**Problem to work on:** The answer should be the records below, word for word, with every image left out.

**Plain-text document sources:**

*** Begin section ***

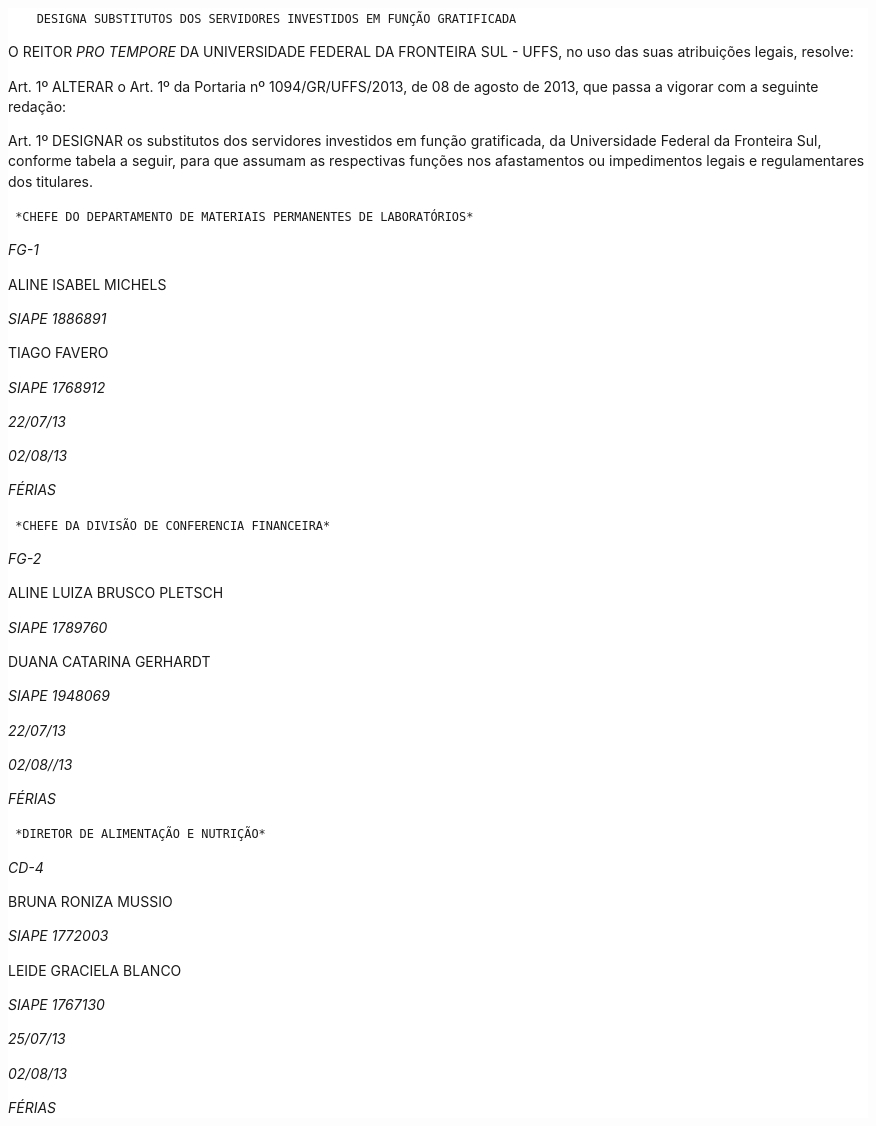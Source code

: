         DESIGNA SUBSTITUTOS DOS SERVIDORES INVESTIDOS EM FUNÇÃO GRATIFICADA  

O REITOR *PRO TEMPORE* DA UNIVERSIDADE FEDERAL DA FRONTEIRA SUL - UFFS, no uso das suas atribuições legais, resolve:

 Art. 1º ALTERAR o Art. 1º da Portaria nº 1094/GR/UFFS/2013, de 08 de agosto de 2013, que passa a vigorar com a seguinte redação:

 Art. 1º DESIGNAR os substitutos dos servidores investidos em função gratificada, da Universidade Federal da Fronteira Sul, conforme tabela a seguir, para que assumam as respectivas funções nos afastamentos ou impedimentos legais e regulamentares dos titulares.

     *CHEFE DO DEPARTAMENTO DE MATERIAIS PERMANENTES DE LABORATÓRIOS*

   *FG-1*

   ALINE ISABEL MICHELS

 *SIAPE 1886891*

   TIAGO FAVERO

 *SIAPE 1768912*

   *22/07/13*

   *02/08/13*

   *FÉRIAS*

     *CHEFE DA DIVISÃO DE CONFERENCIA FINANCEIRA*

   *FG-2*

   ALINE LUIZA BRUSCO PLETSCH

 *SIAPE 1789760*

   DUANA CATARINA GERHARDT

 *SIAPE 1948069*

   *22/07/13*

   *02/08//13*

   *FÉRIAS*

     *DIRETOR DE ALIMENTAÇÃO E NUTRIÇÃO*

   *CD-4*

   BRUNA RONIZA MUSSIO

 *SIAPE 1772003*

   LEIDE GRACIELA BLANCO

 *SIAPE 1767130*

   *25/07/13*

   *02/08/13*

   *FÉRIAS*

*** End section ***

**Solution for this task:**
Source code

:         DESIGNA SUBSTITUTOS DOS SERVIDORES INVESTIDOS EM FUNÇÃO GRATIFICADA  

O REITOR *PRO TEMPORE* DA UNIVERSIDADE FEDERAL DA FRONTEIRA SUL - UFFS, no uso das suas atribuições legais, resolve:

 Art. 1º ALTERAR o Art. 1º da Portaria nº 1094/GR/UFFS/2013, de 08 de agosto de 2013, que passa a vigorar com a seguinte redação:

 Art. 1º DESIGNAR os substitutos dos servidores investidos em função gratificada, da Universidade Federal da Fronteira Sul, conforme tabela a seguir, para que assumam as respectivas funções nos afastamentos ou impedimentos legais e regulamentares dos titulares.

     *CHEFE DO DEPARTAMENTO DE MATERIAIS PERMANENTES DE LABORATÓRIOS*

   *FG-1*

   ALINE ISABEL MICHELS

 *SIAPE 1886891*

   TIAGO FAVERO

 *SIAPE 1768912*

   *22/07/13*

   *02/08/13*

   *FÉRIAS*

     *CHEFE DA DIVISÃO DE CONFERENCIA FINANCEIRA*

   *FG-2*

   ALINE LUIZA BRUSCO PLETSCH

 *SIAPE 1789760*

   DUANA CATARINA GERHARDT

 *SIAPE 1948069*

   *22/07/13*

   *02/08//13*

   *FÉRIAS*

     *DIRETOR DE ALIMENTAÇÃO E NUTRIÇÃO*

   *CD-4*

   BRUNA RONIZA MUSSIO

 *SIAPE 1772003*

   LEIDE GRACIELA BLANCO

 *SIAPE 1767130*

   *25/07/13*

   *02/08/13*

   *FÉRIAS*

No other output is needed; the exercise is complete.